Synopsis
Recently
there has been considerable attention directed towards the increased risk for
head injuries that athletes face while participating in high impact sports. Furthermore, there is also heightened interest
in asymptomatic sub-concussive blows that possibly lead to long term
neurological deficits. The goal of this
study was to investigate retired professional athletes, who played at least 4
seasons of Canadian football, using functional connectivity mapping and DTI
techniques. When compared to an age
matched control population, differences were observed both in functional and
structural connectivity, suggesting that even years after retiring the brain
still exhibits signs of damage.
Introduction
Mild
traumatic brain injury (mTBI), also known as concussion, affects upwards of 1.7
million people each year1. A
concussive injury often comes with a host of post-concussive symptoms, ranging
from fatigue, dizziness and headaches, to depression, irritability, deficits in
memory and executive function2. In addition to these symptomatic concussive
injuries, athletes participating in high impact contact sports (such as Canadian
football and ice hockey) are prone to less symptomatic sub-concussive injuries,
which may occur in large numbers throughout their career3. There is evidence which indicates that these repetitive
sub-concussive blows place the athlete at higher risk for developing persistent
post-concussive symptoms, structural alterations in the brain as well as neurodegenerative
disease such as chronic traumatic encephalopathy (CTE)4,5. By applying advanced neuroimaging techniques
on a population of retired professional athletes from the Canadian Football
League (CFL) who had not been recently diagnosed for a mTBI, we sought to
identify the presence of microstructural and functional alterations that may be
the result of their high impact professional careers.Methods
Retired CFL
players (n=10, mean age=56±6yrs) having played at least 4 seasons of
professional football, and not having recently suffered a mTBI, were recruited for
the study. Healthy subjects to serve as
controls were sourced from online data repositories (Milwaukee, n=43, age=54±6yrs, ICBM, n=48, age=50±8yrs)6,7. A GE MR750 Discovery 3T MRI scanner and
32-channel RF receiver coil was used for scanning the retired athlete group. To assess functional connectivity, resting
state functional BOLD data was acquired using an echo planar imaging (EPI)

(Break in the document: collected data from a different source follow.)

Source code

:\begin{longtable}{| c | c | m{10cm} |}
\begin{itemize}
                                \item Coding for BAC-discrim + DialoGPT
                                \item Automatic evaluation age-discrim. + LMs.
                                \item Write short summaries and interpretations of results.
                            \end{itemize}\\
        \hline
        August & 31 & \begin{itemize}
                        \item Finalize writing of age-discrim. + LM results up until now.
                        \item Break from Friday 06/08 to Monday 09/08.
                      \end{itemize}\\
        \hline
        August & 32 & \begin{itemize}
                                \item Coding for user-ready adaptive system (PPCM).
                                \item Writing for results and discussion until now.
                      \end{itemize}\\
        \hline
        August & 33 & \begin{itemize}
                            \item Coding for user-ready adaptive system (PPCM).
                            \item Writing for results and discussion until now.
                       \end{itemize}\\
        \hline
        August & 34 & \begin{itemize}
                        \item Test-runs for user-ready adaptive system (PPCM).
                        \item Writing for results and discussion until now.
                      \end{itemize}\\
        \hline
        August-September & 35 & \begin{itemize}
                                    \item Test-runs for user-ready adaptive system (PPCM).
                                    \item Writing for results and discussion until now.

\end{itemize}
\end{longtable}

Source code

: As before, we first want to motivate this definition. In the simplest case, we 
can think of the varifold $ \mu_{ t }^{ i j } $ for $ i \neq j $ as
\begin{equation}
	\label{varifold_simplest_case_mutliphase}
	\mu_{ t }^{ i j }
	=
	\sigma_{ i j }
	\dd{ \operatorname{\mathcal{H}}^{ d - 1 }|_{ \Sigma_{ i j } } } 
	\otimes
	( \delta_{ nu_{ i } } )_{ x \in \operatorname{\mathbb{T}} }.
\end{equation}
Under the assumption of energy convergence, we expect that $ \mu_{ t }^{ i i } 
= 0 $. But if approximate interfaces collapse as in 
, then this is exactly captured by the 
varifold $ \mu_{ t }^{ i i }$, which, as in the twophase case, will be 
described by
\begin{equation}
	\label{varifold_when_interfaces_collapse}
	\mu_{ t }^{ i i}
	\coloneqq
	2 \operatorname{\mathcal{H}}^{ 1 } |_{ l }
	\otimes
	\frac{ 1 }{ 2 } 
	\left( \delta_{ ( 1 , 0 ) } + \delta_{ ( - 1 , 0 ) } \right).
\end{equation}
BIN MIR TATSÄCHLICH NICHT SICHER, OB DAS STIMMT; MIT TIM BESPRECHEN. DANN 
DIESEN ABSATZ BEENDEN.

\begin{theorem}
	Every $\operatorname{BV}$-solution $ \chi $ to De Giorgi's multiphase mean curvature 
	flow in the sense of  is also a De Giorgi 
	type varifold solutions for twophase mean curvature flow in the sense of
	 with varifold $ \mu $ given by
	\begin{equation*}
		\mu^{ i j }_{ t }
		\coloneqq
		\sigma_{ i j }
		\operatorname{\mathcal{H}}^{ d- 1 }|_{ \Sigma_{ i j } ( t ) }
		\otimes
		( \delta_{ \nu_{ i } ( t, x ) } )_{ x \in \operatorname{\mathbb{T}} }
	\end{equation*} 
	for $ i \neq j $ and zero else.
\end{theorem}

sequence (FOV=22cm, 64x64 matrix, flip angle=90o,
TE/TR=35/2000ms, slice thickness=3mm and 175 temporal points). Axial diffusion tensor imaging (DTI) data was acquired
using a dual echo EPI sequence (60 non-coplanar directions, TE/TR=87/8800ms,
b=1000s/mm2, 122x122 matrix, 70 slices, 2mm thickness, FOV=244mm,
ASSET=2, i.e. 2mm isotropic voxels). fMRI
data was processed using the MELODIC toolbox within the FMRIB Software package8.
Thirteen different activation networks were
identified using probabilistic ICA. With
the FMRIB Diffusion Toolbox (FDT) and Tract-Based Spatial Statistics (TBSS), diffusion
tensors were reconstructed, a common registration target was created and each
subjects aligned fractional anisotropy (FA) image was projected onto this target.
Voxel wise statistics were performed, in
addition to ROI analysis of 20 individual structures according to the JHU DTI-based
white-matter atlas9. For fMRI
and DTI data, group differences were probed through permutation testing methods
(FSL randomise)10. This
included the design of a simple general linear model, and application of Threshold-Free Cluster Enhancement
(TFCE)11. Results
Interrupted
functional connectivity within several different networks was observed. More specifically, decreases, relative to
controls, were observed within the frontal lobe network, default mode network
(DMN), cingulate network and executive control networks (p<0.05). Increased functional
connectivity versus controls was also found in the DMN (p<0.05). DTI TBSS analysis identified deficits in FA in
the corticospinal tracts, superior longitudinal fasciculi, thalamic nuclei, forceps
minor and uncinate fasciculus (p<0.05) (Fig.1).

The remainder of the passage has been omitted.